Mladic has declared that we’re allowed to enter any house or apartment in the suburb at will. The owners are forbidden to lock their do
ors. And our soldiers can also help themselves to any food and drink, articles of clothing or family heirlooms they happen to find. If they want to set up a sniping post in the front room they can do that too, despite the fact it will place the family in considerable danger. Being a bit of a believer in ‘an Englishman’s castle’ and that kind of thing, I prefer to search out an empty apartment for myself. There are plenty of them around.
My new apartment (that has a certain ring to it) isn’t far from the camp, which is south of here, about a thousand feet higher up and on the other side of the Pale road. I weigh up spending the night alone or sitting beside a fire with the others. Already I’m tired of their inanities, their shallow posturing and thoughtless patriotism. Sometimes it’s preferable to be alone. So long as I bring sufficient food with me, I’m quite comfortable (I have a good sleeping bag). No one seems to be interested in, nor care where I spend the night, which makes me wonder, should I be killed, how long it will take before someone realises I’m missing. I eat tinned food, mainly – available from the canteen. It’s not unpleasant. There’s a stove in the kitchen, but of course the gas has long since been disconnected or, more likely, the supply station has been bombed out of existence. The same is true of the water, which I have to collect from outside every morning. When I first arrived here, I could fill my container with snow from the drifts still piled against the walls of the apartment blocks and melt it over a kerosene camp stove. Now the snow in Grbavica has all but disappeared.

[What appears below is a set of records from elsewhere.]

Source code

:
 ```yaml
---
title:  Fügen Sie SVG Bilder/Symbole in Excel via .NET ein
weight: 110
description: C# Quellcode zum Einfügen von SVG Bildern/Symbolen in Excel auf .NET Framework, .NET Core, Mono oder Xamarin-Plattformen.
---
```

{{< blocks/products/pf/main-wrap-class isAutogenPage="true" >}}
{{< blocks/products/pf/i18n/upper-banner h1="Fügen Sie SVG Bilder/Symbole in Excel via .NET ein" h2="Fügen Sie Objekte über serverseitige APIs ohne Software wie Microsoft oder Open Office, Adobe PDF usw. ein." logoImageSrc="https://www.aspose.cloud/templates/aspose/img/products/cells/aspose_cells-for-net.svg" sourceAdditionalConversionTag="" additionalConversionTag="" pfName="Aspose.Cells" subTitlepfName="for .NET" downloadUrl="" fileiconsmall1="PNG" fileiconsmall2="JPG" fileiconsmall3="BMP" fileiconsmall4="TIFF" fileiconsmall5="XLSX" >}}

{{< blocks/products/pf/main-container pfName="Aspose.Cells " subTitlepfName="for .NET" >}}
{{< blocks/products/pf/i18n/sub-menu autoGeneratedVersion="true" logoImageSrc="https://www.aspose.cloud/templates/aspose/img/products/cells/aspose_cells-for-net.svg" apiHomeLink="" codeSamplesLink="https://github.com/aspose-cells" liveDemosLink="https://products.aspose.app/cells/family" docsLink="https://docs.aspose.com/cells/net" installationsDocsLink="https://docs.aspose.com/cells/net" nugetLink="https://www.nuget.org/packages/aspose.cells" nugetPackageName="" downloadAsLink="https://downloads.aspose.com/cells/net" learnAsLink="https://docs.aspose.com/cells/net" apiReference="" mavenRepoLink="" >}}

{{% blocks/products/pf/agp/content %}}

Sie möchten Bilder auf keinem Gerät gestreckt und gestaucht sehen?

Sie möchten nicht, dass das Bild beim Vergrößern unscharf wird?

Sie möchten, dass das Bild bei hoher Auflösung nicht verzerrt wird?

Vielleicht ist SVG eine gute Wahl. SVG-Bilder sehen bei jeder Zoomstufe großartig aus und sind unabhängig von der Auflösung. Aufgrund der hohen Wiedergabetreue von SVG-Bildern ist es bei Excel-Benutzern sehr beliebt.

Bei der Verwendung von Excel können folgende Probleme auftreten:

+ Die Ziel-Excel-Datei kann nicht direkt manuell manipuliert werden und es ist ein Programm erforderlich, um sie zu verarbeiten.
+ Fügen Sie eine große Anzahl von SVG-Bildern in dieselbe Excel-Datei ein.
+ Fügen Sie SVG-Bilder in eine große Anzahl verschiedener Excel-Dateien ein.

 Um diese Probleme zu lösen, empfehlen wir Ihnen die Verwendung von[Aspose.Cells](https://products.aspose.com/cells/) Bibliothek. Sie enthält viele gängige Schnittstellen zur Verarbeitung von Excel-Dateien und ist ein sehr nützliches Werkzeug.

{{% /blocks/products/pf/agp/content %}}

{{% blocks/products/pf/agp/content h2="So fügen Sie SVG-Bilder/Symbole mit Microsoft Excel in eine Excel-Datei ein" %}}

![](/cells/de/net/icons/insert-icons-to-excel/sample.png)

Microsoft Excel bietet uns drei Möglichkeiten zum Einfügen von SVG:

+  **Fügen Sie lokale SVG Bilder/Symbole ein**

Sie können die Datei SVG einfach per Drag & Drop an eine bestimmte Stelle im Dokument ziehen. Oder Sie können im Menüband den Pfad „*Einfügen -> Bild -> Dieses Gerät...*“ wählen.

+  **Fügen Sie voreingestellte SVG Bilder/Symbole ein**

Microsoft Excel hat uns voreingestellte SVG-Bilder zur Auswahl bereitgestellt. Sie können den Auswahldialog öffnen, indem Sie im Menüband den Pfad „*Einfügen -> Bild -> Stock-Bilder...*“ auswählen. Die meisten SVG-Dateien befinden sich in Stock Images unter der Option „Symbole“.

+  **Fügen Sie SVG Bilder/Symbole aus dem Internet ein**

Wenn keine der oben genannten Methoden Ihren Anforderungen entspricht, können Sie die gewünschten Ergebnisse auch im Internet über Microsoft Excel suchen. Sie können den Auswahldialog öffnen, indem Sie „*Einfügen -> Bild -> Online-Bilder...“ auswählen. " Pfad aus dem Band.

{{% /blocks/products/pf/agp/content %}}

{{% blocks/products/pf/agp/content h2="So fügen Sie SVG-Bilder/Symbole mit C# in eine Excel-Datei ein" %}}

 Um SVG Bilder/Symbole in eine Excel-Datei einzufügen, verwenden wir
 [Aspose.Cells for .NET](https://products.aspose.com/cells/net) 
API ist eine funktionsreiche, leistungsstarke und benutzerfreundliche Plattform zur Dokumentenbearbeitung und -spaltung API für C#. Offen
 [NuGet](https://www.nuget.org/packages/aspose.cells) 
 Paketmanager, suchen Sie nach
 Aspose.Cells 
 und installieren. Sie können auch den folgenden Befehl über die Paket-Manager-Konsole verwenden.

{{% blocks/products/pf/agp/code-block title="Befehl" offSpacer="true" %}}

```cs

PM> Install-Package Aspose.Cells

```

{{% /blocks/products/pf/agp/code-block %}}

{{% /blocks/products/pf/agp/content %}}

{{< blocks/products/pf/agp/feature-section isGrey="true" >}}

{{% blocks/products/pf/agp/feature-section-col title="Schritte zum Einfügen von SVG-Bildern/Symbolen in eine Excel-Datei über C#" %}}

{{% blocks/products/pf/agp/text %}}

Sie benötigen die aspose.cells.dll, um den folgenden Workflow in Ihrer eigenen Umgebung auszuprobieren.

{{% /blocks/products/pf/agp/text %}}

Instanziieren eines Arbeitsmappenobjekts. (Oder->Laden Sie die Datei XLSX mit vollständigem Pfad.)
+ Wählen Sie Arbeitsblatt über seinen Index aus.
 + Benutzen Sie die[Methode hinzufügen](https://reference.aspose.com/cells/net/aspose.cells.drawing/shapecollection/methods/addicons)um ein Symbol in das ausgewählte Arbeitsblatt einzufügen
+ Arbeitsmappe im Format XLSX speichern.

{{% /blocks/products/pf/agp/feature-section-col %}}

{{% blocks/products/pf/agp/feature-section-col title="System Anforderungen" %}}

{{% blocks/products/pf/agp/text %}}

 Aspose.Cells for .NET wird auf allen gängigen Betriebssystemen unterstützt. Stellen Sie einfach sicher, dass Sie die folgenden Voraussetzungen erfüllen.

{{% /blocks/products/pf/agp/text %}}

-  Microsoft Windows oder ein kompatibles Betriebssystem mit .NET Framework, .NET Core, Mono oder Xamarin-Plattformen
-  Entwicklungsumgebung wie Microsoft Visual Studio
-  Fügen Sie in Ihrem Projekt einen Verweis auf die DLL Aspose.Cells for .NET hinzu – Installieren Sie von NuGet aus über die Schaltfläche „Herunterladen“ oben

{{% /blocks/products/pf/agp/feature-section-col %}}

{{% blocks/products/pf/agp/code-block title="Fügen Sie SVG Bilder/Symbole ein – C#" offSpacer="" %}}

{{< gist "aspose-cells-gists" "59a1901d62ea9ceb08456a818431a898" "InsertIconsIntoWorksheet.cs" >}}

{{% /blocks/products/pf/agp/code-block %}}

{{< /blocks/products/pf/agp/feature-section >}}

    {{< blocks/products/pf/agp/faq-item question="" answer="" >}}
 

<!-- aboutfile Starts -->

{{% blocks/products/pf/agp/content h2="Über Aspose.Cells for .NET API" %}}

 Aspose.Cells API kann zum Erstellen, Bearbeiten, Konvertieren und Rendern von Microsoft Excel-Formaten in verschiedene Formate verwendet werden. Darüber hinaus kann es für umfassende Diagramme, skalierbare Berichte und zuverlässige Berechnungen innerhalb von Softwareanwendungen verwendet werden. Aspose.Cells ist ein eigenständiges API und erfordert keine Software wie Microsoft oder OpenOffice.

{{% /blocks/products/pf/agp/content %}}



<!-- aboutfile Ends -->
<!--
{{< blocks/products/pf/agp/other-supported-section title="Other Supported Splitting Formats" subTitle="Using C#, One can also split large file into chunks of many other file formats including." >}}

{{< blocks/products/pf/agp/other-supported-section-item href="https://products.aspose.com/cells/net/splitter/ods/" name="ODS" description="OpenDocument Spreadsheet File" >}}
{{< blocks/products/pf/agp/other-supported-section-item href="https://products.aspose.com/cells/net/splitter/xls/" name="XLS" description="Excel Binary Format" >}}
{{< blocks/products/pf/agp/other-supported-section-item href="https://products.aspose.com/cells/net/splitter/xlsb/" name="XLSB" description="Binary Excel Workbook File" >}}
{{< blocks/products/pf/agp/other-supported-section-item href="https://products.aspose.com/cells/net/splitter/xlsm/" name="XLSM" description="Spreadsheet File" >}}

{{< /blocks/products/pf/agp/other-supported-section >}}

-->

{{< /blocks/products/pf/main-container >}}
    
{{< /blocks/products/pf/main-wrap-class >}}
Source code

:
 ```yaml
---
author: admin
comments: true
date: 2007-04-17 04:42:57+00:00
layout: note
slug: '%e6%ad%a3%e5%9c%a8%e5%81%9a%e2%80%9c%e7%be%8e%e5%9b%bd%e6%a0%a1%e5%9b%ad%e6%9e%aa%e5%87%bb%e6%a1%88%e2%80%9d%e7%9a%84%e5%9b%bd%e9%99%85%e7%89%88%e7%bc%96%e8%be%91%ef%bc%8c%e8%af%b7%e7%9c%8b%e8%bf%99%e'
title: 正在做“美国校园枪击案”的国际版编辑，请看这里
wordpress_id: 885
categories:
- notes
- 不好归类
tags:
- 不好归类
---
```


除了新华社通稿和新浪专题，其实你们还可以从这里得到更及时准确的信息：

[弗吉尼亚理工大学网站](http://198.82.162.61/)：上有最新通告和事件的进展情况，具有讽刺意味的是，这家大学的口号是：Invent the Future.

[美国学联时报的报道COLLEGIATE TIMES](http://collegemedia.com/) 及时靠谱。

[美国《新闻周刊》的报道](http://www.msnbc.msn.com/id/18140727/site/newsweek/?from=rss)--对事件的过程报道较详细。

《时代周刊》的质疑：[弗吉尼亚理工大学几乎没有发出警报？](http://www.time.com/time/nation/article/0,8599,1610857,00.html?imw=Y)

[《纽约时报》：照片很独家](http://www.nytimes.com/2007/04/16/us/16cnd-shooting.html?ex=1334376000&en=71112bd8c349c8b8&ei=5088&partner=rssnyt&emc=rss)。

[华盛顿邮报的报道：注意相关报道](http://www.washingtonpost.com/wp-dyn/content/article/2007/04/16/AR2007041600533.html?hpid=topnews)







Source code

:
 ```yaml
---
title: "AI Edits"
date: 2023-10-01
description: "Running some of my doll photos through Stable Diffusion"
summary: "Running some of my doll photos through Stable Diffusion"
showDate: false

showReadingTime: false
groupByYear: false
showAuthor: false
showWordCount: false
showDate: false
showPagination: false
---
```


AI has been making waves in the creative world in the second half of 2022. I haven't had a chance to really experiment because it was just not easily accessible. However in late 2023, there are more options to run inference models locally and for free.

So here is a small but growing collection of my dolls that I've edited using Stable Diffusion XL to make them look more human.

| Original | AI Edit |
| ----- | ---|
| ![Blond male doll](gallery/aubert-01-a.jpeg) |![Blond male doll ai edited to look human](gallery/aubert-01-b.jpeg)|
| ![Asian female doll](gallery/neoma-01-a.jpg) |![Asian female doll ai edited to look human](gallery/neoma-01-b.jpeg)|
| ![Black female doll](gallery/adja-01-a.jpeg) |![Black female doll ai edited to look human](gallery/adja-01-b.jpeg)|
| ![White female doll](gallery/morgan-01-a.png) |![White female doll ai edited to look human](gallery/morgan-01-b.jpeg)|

The surrounding streets remind me of home. The apartments are dilapidated and rundown, like council flats, the only difference being that London buildings aren’t usually riddled with bullet holes. I imagine I can hear the conversations of the previous inhabitants on the stairs, the shouting of the kids, the slamming of doors, the raised voices and the laughter. Where are they now, these ghosts? Where did they flee to? If still alive, they could be imagining me moving between the walls they’d once called their own. I half expect them to walk through the front door and say, ‘Excuse me, this is our apartment, would you mind leaving, please?’ Then I’d be forced to shoot them. I wouldn’t be keen to move, that’s for sure.